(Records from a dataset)
· · · · ·

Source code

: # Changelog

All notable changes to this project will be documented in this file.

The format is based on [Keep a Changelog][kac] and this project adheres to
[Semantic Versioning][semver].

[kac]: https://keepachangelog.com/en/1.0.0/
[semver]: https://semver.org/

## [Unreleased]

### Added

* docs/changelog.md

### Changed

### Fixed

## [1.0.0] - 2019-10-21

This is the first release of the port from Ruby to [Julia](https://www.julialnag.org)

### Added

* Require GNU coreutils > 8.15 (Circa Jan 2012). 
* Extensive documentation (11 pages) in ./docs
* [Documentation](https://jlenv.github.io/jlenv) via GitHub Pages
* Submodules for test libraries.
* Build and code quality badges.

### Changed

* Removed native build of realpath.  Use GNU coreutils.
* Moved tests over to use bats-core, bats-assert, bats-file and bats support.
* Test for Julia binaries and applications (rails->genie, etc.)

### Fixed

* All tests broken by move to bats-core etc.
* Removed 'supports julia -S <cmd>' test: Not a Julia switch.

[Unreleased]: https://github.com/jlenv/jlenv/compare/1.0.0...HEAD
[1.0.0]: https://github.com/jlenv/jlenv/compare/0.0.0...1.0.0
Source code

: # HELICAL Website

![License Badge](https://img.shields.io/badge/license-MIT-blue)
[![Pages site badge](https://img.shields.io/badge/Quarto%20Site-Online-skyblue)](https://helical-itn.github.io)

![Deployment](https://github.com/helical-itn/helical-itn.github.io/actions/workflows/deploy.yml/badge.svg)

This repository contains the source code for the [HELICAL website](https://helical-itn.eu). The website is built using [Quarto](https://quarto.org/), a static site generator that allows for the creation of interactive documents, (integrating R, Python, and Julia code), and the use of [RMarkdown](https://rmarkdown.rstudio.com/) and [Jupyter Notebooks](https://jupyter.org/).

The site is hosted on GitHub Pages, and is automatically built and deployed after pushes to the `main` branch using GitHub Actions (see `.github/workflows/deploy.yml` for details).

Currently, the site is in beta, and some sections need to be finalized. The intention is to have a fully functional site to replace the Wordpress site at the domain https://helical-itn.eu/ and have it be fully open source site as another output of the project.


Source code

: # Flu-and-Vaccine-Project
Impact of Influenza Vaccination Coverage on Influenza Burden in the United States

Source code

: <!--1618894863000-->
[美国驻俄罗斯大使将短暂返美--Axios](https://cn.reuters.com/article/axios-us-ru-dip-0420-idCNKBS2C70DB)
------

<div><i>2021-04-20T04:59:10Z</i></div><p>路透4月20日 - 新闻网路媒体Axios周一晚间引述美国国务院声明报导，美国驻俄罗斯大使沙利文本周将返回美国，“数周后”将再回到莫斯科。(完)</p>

· · · · ·

§ **WHAT YOU NEED TO DO**:
After locating the line holding "[semver]: https://semver.org/" above, output exactly that line and every line after it through the line holding "and bats support.". Include nothing else.

§ **TASK SOLUTION**:
[semver]: https://semver.org/

## [Unreleased]

### Added

* docs/changelog.md

### Changed

### Fixed

## [1.0.0] - 2019-10-21

This is the first release of the port from Ruby to [Julia](https://www.julialnag.org)

### Added

* Require GNU coreutils > 8.15 (Circa Jan 2012). 
* Extensive documentation (11 pages) in ./docs
* [Documentation](https://jlenv.github.io/jlenv) via GitHub Pages
* Submodules for test libraries.
* Build and code quality badges.

### Changed

* Removed native build of realpath.  Use GNU coreutils.
* Moved tests over to use bats-core, bats-assert, bats-file and bats support.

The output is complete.